I seem to have a fetish with separatist conflicts this week, but it’s not coincidence that plans for peaceful settlement are popping up all around the same time. This is because the GUAM alliance countries are working together to reunite their respective countries after the collapse of the Soviet Union left a little fragmented. Today, Moldova is making progress with the plan outlined by President Yushchenko of Ukraine (outlined here, read this first). It seems that the leader of Transdniester, despite political grandstanding by parliamentarians on both sides, has showed interested in moving forward with the plan.
Ukrainian President Viktor Yushchenko met in Ukraine on 14 July with Igor Smirnov, the leader of Moldova’s breakaway region of Transdniester. According to the Ukrainian president’s official website, Smirnov agreed to cooperate with Kyiv in implementing the plan that Yushchenko proposed in April aimed at settling the Transdniester conflict, which has been simmering between Chisinau and Tiraspol since a war between the two sides in 1992.
Prague, 15 July 2005 (RFE/RL) — The Yushchenko plan sets its main objective as the peaceful and democratic reintegration of Moldova within the borders of the Moldovan Soviet republic as of 1 January 1990.
The entire territory would fall under the constitutional system of the Republic of Moldova, but the separatist region of Transdniester would be granted “special status.”
Yushchenko and Smirnov also agreed yesterday to invite representatives of the EU and the United States to take part in negotiations between Chisinau and Tiraspol, which has so far been brokered by Russia, Ukraine, and the Organization for Security and Cooperation in Europe (OSCE). Both politicians also decided to set up a working group to formulate criteria for democratizing Transdniester and ensure a transparent electoral process there.
However, the Yushchenko-Smirnov agreement may be not enough to ensure that Chisinau and Tiraspol start talking about practical steps to implement the plan. A Moldovan delegation to a session of the Parliamentary Assembly of the OSCE in Washington on 1-5 July staged a walkout in protest against an adopted resolution on the Transdniester conflict settlement. The delegation reportedly demanded that the Tiraspol administration be referred to in the resolution as “separatist” and “criminal.”

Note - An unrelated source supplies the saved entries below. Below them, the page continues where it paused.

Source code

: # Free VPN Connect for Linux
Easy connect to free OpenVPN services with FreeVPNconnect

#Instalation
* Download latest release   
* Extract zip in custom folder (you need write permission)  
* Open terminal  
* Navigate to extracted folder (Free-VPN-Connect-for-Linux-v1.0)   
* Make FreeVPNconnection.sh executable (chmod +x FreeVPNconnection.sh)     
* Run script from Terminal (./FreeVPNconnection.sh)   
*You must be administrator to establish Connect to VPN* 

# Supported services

Ukraine’s prominent role in brokering a deal between Chisinau and Tiraspol is obviously a consequence of Kyiv’s vigorous pro-European policies that followed the 2004 Orange Revolution and the installation of Yushchenko as president.

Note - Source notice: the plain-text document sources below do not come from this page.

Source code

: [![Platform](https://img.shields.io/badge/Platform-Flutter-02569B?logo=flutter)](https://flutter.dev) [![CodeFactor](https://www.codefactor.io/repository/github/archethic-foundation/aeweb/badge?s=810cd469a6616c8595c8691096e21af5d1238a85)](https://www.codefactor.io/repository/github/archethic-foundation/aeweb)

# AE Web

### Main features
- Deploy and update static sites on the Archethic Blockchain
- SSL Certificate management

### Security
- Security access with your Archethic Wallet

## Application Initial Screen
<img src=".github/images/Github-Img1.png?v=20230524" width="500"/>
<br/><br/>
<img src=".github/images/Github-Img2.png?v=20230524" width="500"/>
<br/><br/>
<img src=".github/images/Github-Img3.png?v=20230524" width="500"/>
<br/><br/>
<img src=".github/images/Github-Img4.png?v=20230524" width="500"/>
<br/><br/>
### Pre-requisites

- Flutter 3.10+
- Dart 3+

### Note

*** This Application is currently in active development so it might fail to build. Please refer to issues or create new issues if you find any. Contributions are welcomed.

But Kyiv is also keenly interested in the fate of some 200,000 Ukrainians who live in Transdniester. Yushchenko’s website reported that he and Smirnov, apart from political issues, also discussed the supply of Ukrainian textbooks to Ukrainian-language schools in Transdniester and quotas for students from Transdniester at Ukrainian universities.
Emotions run high on both sides, like family members separated for years. Transdniester is suspect of Moldova’s intentions and Moldova completely disregards the separatist government, eyeing Russia. For more on that, see my previous post linked above and the full RFE/RL article. But despite some of the grandstanding, and especially Russia’s attempts to thwart the process toward democratic stability (as much as they say they hate it, instability seems to work in their favor in many parts of the former USSR), both sides are taking great interest in the plan. As the article notes, we could see election and reintegration within 18 month’s time.